I am using biopython package and I would like to save result like tsv file. This output from print to tsv.

for record in SeqIO.parse("/home/fil/Desktop/420_2_03_074.fastq", "fastq"):
    print ("%s %s %s" % (record.id,record.seq, record.format("qual")))

Thank you.

回答1:

That is fairly simple , instead of printing it you need to write that to a file.

with open("records.tsv", "w") as record_file:
    for record in SeqIO.parse("/home/fil/Desktop/420_2_03_074.fastq", "fastq"):
        record_file.write("%s %s %s\n" % (record.id,record.seq, record.format("qual")))

And if you want to name the various columns in the file then you can use:

record_file.write("Record_Id    Record_Seq    Record_Qal\n")

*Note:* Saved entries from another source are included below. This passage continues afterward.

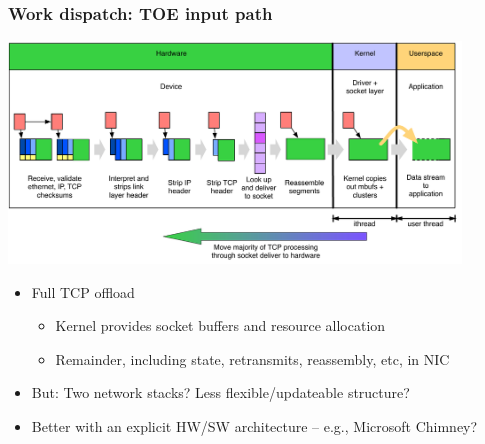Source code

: \begin{frame}
  \frametitle{Work dispatch: TOE input path}

  \begin{center}
    \includegraphics[width=0.9\textwidth]{../../figures/network-dispatch-toe.pdf}
  \end{center}

  \vspace{-0.5cm}
  \pause

  \begin{small}
  \begin{itemize}
    \item Full TCP offload
    \begin{itemize}
      \item Kernel provides socket buffers and resource allocation
      \item Remainder, including state, retransmits, reassembly, etc, in NIC
    \end{itemize}

    \smallskip
    \pause

    \item But: Two network stacks?  Less flexible/updateable structure?
    \item Better with an explicit HW/SW architecture -- e.g., Microsoft Chimney?
  \end{itemize}
  \end{small}
\end{frame}

%

%
%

So the complete code may look like:

with open("records.tsv", "w") as record_file:
    record_file.write("Record_Id    Record_Seq    Record_Qal\n")
    for record in SeqIO.parse("/home/fil/Desktop/420_2_03_074.fastq", "fastq"):
        record_file.write(str(record.id)+"  "+str(record.seq)+"  "+ str(record.format("qual"))+"\n")


回答2:

My preferred solution is to use the CSV module. It's a standard module, so:

  • Somebody else has already done all the heavy lifting.
  • It allows you to leverage all the functionality of the CSV module.
  • You can be fairly confident it will function as expected (not always the case when I write it myself).
  • You're not going to have to reinvent the wheel, either when you write the file or when you read it back in on the other end (I don't know your record format, but if one of your records contains a TAB, CSV will escape it correctly for you).
  • It will be easier to support when the next person has to go in to update the code 5 years after you've left the company.

The following code snippet should do the trick for you:

#! /bin/env python3
import csv
with open('records.tsv', 'w') as tsvfile:
    writer = csv.writer(tsvfile, delimiter='\t', newline='\n')
    for record in SeqIO.parse("/home/fil/Desktop/420_2_03_074.fastq", "fastq"):
        writer.writerow([record.id, record.seq, record.format("qual")])

Note that this is for Python 3.x. If you're using 2.x, the open and writer = ... will be slightly different.



回答3:

If you want to use the .tsv to label your word embeddings in TensorBoard, use the following snippet. It uses the CSV module (see Doug's answer).

# /bin/env python3
import csv

def save_vocabulary():
    label_file = "word2context/labels.tsv"
    with open(label_file, 'w', encoding='utf8', newline='') as tsv_file:
        tsv_writer = csv.writer(tsv_file, delimiter='\t', lineterminator='\n')
        tsv_writer.writerow(["Word", "Count"])
        for word, count in word_count:
            tsv_writer.writerow([word, count])

word_count is a list of tuples like this:

[('the', 222594), ('to', 61479), ('in', 52540), ('of', 48064) ... ]


回答4:

The following snippet:

from __future__ import print_function
with open("output.tsv", "w") as f:
  print ("%s\t%s\t%s" % ("asd", "sdf", "dfg"), file=f)
  print ("%s\t%s\t%s" % ("sdf", "dfg", "fgh"), file=f)

Yields a file output.tsv containing

asd    sdf    dfg
sdf    dfg    fgh

So, in your case:

from __future__ import print_function
with open("output.tsv", "w") as f:
  for record in SeqIO.parse("/home/fil/Desktop/420_2_03_074.fastq", "fastq"):
    print ("%s %s %s" % (record.id,record.seq, record.format("qual")), file=f)


回答5:

I prefer using join() in this type of code:

for record in SeqIO.parse("/home/fil/Desktop/420_2_03_074.fastq", "fastq"):
    print ( '\t'.join((str(record.id), str(record.seq), str(record.format("qual"))) )

The 'tab' character is \t and the join function takes the (3) arguments and prints them with a tab in between.